В эти счастливые мгновения, когда «талант» давал толпе заглядывать в свою душу, казалось, падали какие-то стены между молодежью и знаменитым артистом. Толпой, восторженной и почтительной, его провожали до передней: начальство, профессора, институтки… И долго помнился этот день, эта игра, его лицо, собственное настроение…
Катерина Федоровна с детства была любимицей инспектора. Он никогда не кричал на её учениц; всегда узнавал её и трепал по смуглой, вспыхивавшей заревом щеке; находил для неё одной в «грозные дни» мягкие интонации. Ее, как авангард, выпускали навстречу инспектору – зондировать настроение, рассеивать тучи, улаживать инциденты.
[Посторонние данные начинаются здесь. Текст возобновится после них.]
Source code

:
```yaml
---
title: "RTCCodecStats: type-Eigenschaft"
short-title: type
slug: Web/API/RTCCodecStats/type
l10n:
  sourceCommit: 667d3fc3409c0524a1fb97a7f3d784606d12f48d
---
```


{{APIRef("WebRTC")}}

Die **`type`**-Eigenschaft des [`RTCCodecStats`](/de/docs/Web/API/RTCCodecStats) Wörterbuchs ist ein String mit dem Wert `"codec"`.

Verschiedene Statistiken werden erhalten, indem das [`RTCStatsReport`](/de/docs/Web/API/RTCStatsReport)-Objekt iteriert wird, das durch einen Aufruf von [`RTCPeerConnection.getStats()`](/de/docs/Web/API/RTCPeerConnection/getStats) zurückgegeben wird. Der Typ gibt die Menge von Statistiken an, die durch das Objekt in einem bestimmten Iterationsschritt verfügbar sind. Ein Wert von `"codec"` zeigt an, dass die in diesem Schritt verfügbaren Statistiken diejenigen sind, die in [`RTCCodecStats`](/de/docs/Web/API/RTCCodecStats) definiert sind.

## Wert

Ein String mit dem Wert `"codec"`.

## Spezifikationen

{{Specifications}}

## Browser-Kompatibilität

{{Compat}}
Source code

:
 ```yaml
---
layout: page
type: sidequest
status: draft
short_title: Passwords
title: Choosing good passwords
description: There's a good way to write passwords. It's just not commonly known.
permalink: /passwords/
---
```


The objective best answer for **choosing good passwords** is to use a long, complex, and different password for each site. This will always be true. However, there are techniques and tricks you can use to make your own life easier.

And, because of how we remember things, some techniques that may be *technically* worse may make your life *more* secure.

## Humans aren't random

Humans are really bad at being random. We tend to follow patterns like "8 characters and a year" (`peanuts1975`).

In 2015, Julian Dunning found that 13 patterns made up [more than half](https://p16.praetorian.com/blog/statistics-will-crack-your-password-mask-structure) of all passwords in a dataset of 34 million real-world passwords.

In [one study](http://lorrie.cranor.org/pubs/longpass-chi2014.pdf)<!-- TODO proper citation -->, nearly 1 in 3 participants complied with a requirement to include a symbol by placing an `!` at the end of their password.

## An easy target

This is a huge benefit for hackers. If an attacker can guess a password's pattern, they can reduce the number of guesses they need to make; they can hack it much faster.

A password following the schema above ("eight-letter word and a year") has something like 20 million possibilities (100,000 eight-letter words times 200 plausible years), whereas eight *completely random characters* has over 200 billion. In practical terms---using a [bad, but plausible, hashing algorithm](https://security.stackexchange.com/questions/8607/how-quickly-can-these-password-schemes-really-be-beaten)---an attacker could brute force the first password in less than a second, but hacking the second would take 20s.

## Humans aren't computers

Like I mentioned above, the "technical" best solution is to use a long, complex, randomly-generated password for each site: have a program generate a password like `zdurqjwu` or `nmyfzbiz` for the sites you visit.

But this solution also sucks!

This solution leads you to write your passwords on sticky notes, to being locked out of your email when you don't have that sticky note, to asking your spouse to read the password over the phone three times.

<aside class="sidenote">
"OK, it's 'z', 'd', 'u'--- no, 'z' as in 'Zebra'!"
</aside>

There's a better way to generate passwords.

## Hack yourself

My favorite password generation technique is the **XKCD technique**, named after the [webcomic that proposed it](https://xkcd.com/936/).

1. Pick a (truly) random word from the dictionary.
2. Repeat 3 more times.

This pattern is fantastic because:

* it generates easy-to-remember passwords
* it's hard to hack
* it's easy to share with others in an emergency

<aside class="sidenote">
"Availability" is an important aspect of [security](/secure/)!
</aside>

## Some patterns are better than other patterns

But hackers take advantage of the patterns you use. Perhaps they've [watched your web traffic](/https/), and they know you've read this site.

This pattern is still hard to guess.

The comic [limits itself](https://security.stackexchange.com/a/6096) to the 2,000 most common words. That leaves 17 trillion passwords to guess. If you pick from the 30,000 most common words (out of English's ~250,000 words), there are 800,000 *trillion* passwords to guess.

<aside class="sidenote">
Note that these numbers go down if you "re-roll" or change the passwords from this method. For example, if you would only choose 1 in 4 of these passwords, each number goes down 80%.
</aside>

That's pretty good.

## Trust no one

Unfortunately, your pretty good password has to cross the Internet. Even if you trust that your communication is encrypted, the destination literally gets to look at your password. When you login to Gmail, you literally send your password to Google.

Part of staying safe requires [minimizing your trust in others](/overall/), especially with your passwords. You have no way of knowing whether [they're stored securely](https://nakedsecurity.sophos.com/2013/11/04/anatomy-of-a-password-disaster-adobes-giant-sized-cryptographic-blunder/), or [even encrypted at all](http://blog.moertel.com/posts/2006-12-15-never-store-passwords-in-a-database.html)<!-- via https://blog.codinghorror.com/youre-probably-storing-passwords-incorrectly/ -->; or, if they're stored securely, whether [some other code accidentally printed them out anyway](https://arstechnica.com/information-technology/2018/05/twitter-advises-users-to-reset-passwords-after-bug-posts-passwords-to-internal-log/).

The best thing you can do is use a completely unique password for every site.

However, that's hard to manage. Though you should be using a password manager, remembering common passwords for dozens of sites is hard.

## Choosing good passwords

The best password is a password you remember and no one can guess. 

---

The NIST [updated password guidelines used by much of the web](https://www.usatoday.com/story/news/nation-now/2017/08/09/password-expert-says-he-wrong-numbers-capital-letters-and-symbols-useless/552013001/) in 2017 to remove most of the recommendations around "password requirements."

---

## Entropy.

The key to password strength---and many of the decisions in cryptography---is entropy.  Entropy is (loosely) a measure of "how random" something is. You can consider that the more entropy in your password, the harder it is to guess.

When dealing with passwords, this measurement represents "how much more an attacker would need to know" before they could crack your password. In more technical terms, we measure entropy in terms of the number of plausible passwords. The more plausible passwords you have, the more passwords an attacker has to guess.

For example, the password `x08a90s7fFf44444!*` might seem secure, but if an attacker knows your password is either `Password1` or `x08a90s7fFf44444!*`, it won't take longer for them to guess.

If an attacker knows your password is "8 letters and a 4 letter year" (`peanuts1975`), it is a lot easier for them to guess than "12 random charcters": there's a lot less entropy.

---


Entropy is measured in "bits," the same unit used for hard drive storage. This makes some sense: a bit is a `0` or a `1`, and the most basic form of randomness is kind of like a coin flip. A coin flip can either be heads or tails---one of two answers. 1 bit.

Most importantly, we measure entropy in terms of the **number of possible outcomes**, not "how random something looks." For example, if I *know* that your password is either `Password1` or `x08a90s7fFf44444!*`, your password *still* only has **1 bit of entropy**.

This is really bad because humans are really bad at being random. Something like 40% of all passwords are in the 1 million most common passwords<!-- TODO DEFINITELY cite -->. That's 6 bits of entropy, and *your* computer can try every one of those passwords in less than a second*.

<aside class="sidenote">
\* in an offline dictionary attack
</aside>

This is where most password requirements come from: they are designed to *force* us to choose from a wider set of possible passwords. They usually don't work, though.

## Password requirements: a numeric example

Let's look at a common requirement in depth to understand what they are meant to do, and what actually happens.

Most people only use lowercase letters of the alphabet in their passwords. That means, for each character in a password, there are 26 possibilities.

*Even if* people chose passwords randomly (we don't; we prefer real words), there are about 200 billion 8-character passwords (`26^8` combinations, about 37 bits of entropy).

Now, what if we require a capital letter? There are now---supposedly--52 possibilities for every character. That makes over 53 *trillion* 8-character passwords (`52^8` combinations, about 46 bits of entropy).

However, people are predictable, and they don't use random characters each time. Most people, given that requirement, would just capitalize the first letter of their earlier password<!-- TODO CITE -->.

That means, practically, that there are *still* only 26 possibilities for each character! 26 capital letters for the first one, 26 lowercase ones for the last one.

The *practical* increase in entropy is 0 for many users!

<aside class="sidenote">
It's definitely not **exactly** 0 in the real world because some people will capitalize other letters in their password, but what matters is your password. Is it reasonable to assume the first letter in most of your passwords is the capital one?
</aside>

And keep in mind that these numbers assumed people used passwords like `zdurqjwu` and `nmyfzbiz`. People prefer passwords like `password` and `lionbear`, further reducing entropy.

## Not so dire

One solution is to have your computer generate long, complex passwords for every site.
Катерина Федоровна; очевидно, совсем не боялась страшного старика… Как было начальнице не ценить ее!
А между тем тайна Катерины Федоровны была уже раскрыта. Неосторожный и нетерпеливый Тобольцев, через два месяца связи влюбленный ещё по уши, как-то после пяти суток, в течение которых он не мог добиться свидания наедине, рискнул подъехать к решетке институтского двора.
В эту минуту у начальницы находилась Аврора Васильевна, классная дама старшего класса. Она служила уже тридцать пять лет, переменила четырех начальниц, знала порядки и устав лучше любой из них и вертела всеми исподтишка. Умная, тактичная, с лицемерно поджатыми губами, в неизменной прическе сороковых годов (бандо и косичка кругом уха) и в старомодном платье с пелериной, скрывавшей высохшую талию, она наводила трепет на всех. Неумолимая, черствая, никогда не знавшая привязанностей, она ненавидела молодую начальницу, которая её втайне боялась.